Task directions:
Produce word for word the lines of the data below running from the one that has "## Permutation-based Importance" to the one that has "## Kolmogorov-Smirnov Statistic", inclusive, and no others.

___

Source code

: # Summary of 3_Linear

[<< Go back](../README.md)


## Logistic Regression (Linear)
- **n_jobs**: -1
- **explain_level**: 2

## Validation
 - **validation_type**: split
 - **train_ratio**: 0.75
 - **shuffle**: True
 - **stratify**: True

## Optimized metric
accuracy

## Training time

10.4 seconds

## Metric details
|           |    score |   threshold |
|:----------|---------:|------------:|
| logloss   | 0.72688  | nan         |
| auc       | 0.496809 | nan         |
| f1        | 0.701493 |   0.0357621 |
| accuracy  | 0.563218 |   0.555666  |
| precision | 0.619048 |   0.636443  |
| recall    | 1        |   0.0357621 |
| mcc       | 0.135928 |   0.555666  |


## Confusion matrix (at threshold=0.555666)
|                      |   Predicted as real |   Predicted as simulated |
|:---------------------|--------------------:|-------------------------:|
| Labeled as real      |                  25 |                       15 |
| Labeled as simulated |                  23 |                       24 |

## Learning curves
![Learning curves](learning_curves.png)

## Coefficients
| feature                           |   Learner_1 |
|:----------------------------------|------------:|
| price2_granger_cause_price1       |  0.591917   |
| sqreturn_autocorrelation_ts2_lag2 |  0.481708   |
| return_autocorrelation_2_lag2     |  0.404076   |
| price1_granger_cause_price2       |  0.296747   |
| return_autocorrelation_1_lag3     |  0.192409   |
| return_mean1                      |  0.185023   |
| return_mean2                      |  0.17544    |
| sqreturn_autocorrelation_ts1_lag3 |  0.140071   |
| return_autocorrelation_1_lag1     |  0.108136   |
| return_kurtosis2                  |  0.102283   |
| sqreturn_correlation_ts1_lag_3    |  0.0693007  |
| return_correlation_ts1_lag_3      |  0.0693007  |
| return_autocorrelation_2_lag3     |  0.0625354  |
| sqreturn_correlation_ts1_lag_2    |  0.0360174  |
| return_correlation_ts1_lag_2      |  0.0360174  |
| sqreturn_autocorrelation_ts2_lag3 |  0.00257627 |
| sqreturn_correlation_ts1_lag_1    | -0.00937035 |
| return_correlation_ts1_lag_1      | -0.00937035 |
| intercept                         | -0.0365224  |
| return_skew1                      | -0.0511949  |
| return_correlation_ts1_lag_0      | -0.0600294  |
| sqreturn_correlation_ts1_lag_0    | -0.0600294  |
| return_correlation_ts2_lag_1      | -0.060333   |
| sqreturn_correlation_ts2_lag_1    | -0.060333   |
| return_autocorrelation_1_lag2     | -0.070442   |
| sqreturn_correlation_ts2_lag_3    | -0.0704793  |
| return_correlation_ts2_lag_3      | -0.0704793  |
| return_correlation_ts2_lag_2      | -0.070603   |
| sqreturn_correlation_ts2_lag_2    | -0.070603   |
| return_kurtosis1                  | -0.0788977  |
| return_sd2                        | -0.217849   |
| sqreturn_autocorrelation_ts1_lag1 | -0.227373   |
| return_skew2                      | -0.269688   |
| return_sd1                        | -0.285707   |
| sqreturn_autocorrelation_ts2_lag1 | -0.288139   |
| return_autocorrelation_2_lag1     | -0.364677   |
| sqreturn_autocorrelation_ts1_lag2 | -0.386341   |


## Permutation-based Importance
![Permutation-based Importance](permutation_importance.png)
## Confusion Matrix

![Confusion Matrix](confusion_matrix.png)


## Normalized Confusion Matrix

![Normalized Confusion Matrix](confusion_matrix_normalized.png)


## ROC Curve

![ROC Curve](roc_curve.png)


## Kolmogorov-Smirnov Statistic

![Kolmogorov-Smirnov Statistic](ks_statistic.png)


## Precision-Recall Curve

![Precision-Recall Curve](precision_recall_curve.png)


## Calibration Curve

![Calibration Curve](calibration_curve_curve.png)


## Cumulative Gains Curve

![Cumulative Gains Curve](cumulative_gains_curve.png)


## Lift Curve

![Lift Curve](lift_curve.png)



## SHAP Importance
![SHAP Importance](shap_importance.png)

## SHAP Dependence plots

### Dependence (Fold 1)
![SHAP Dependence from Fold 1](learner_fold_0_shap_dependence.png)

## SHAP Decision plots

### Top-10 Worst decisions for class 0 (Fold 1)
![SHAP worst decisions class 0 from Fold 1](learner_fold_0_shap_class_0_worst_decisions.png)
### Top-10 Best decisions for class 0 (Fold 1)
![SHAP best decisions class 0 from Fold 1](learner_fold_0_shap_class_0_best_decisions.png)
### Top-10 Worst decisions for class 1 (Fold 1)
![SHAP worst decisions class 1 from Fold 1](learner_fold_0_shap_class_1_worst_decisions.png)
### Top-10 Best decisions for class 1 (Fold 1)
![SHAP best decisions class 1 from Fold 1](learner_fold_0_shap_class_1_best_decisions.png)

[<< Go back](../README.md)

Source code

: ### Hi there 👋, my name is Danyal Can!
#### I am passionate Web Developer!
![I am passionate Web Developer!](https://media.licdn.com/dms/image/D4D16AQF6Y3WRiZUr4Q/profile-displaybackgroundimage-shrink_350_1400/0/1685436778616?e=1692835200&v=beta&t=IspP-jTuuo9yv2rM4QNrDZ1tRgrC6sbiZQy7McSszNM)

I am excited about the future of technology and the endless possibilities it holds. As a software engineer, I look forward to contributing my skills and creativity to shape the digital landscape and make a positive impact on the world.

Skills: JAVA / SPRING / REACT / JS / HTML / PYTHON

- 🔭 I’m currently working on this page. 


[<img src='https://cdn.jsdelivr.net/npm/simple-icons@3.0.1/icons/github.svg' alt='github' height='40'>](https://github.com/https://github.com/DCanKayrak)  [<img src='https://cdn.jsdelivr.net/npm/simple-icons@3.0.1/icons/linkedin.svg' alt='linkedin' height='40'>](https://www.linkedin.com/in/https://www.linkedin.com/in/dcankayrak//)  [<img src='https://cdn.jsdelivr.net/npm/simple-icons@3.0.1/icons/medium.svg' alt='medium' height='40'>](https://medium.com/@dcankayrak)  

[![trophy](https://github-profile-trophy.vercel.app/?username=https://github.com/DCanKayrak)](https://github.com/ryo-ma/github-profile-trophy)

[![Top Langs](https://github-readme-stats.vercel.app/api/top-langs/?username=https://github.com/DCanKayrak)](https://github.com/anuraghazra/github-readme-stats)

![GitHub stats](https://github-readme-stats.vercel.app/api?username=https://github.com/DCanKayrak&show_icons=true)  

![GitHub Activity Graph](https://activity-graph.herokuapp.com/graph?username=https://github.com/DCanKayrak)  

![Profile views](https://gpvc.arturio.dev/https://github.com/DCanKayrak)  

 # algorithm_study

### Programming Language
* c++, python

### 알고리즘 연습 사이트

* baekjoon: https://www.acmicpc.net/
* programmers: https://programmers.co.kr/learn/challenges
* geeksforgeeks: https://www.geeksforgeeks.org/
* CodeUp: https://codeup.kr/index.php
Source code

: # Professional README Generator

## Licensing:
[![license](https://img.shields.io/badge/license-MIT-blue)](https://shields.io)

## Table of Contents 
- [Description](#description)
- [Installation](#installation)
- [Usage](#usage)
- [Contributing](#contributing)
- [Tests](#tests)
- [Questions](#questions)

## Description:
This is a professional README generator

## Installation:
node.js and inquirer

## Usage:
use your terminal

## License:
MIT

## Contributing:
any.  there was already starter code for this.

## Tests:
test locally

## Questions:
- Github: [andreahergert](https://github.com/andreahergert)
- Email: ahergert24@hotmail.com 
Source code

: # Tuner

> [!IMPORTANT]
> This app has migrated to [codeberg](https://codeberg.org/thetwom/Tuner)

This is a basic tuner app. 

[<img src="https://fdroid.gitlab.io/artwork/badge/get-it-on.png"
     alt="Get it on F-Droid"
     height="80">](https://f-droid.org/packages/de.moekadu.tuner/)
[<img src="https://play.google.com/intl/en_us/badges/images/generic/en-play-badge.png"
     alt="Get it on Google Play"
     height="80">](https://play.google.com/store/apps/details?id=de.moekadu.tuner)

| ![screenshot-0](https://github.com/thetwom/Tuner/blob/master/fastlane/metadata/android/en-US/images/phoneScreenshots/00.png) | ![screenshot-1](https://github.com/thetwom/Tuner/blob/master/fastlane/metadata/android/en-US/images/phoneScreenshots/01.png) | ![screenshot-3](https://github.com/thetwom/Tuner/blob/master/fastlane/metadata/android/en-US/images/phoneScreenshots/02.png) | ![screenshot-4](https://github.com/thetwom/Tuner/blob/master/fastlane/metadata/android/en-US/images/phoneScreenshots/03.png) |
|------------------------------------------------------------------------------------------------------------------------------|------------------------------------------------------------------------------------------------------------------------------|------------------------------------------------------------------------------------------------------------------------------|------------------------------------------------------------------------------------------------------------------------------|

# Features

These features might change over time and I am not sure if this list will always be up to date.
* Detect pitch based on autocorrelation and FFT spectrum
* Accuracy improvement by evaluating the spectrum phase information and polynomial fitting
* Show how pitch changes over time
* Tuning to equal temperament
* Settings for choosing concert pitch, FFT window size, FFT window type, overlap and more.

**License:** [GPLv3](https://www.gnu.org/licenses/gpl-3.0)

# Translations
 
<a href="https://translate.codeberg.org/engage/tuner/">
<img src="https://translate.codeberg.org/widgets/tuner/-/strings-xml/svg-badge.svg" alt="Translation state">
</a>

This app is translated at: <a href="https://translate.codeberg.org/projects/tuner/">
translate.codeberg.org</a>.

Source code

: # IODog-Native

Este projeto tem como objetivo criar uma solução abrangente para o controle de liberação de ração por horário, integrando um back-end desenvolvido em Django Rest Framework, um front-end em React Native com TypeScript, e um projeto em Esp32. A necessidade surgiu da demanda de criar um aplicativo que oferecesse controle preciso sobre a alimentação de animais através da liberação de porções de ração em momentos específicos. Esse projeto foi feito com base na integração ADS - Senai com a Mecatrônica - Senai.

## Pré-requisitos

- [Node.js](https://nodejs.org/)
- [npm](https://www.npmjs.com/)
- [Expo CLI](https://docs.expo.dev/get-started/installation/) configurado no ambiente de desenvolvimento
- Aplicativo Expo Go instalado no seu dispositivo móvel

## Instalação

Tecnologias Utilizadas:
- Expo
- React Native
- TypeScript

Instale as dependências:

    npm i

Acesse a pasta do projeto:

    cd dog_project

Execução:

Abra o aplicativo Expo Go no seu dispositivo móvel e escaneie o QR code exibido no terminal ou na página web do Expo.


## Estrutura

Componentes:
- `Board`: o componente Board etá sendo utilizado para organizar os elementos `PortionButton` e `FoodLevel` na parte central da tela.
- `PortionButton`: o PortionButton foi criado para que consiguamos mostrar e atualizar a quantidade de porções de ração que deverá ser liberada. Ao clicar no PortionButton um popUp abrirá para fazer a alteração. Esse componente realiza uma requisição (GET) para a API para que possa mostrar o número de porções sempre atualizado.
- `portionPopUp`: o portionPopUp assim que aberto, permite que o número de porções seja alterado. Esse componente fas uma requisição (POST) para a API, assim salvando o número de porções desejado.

___

Task solution:
## Permutation-based Importance
![Permutation-based Importance](permutation_importance.png)
## Confusion Matrix

![Confusion Matrix](confusion_matrix.png)


## Normalized Confusion Matrix

![Normalized Confusion Matrix](confusion_matrix_normalized.png)


## ROC Curve

![ROC Curve](roc_curve.png)


## Kolmogorov-Smirnov Statistic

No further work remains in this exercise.